After crossing the Mackinac Bridge we drove across the Upper Peninsula of Michigan and entered Wisconsin at the town of Marinette, which is north of Green Bay. I read somewhere in the course of my researches for this trip that the rectangle between Duluth, the Twin Cities, Green Bay, The Mackinac Bridge and the Canadian Border is the largest swathe of territory in the lower 48 unsullied by any interstate highways. What I saw of Wisconsin, I liked. I could even imagine myself living there fairly contentedly if I had to, which is not a sense that I get most places. Culturally, the German/Scandinavian/Polish vibe is not alien to me, as my grandparents on my mothers' side were of this stock, and one thing I do lament about New England is the dearth of beer gardens and places to get schnitzel and sauerkraut and liverwurst and all of that sort of food which I like and used to eat quite a bit in my childhood in Pennsylvania. This is purely hypothetical of course, as I don't have the level of career that would justify such a dramatic move, besides which I doubt my wife and children would ever consent to go beyond the borders of New Hampshire or maybe Vermont, if indeed they would even consider leaving our house. I also self-identify as an East Coast person, the northeast in particular, as even though I moved around quite a bit in my youth I have always lived in the U.S. 1/I-95 Maine to D.C. corridor and I still respond to its particular rhythms and manners and such whenever I recognize them. But still, maybe growing up in Wisconsin would have been better for me...
1. Entering Marinette, Through the Windshield. Taken by my oldest son. The camera was too slow to catch the "Welcome to Wisconsin" sign, but this makes something of a similar effect.
2. Gas Station, Waupun. About an hour east of Madison (?) Note the nearly treeless prairie in the background.
3. Along US 151 Going to Madison. The place definitely has a distinct look. I will add here, probably not for the last time as it was the dominant feature of our time there, that this trip took place in July in the midst of a drought and a brutal heat wave, and without air conditioning in my car, to boot. The temperature at the instant of all these outdoor pictures was no lower than 97, and usually was 98 or 99. It was grueling.

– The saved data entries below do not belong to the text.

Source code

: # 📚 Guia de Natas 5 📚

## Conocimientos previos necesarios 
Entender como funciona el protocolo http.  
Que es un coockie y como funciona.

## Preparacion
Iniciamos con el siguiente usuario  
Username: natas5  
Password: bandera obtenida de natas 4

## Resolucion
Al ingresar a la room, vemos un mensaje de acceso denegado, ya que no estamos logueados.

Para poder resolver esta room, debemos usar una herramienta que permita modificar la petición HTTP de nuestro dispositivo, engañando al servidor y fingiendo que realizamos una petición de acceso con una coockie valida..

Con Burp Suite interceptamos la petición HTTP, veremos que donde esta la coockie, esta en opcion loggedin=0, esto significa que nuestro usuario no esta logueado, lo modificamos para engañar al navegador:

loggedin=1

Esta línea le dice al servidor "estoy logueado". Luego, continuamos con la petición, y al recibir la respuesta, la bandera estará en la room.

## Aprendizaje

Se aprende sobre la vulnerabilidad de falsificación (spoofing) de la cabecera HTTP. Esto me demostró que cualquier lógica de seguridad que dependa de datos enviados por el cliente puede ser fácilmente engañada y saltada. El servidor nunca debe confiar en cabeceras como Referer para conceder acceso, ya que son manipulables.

4. More Sample Roadside Views. The extreme heat and the length of this day's drive (approximately 9 hours) aside, the roads in Wisconsin are pleasant to drive on for the most part. This is a U.S. highway rather than an interstate, so there are occasional crossing roads, but it is four lanes and you still go fast, and it's old and more connected to the life around it than the interstates, although Wisconsin had some decent ones of those too: 39/90/94 from Wisconsin Dells to Madison was a nice drive. There are a lot of four lane high speed old U.S. highways, which tend to be scenic and enjoyable as long as the road isn't in too bad of shape, which is usually the case in Pennsylvania. Similar routes in the East would be U.S. 301 on the eastern shore of Maryland, and some of the old parkways in New York, like the Taconic State.
5. Daughter, Holding Up Well. For being trapped in the car all day in biblical heat (I actually don't remember how hot it was in the Bible, but I always imagine it as being often rather toasty).
6. I Couldn't Decide Between the Two Daughter Pictures, So I am Including Them Both.
7. The Parking Lot at Little Norway, Mount Horeb, Wisconsin. Odd as it may sound, Little Norway was the germ of the whole trip, being this year's lucky selection from the 1966 Encyclopedia's family vacation recommendations. This is a small sight that, going at as leisurely a pace as possible, stopping multiple times for drinks and ice creams, and scouring every display in the gift shop, it is hard to stretch into a three hour outing, so it sounds slightly ludicrous to say that this was the purpose of our going all the way to Wisconsin, and it wasn't. That said, once we were there I would have been disappointed if we hadn't gone to see it. Here is their website, by the way.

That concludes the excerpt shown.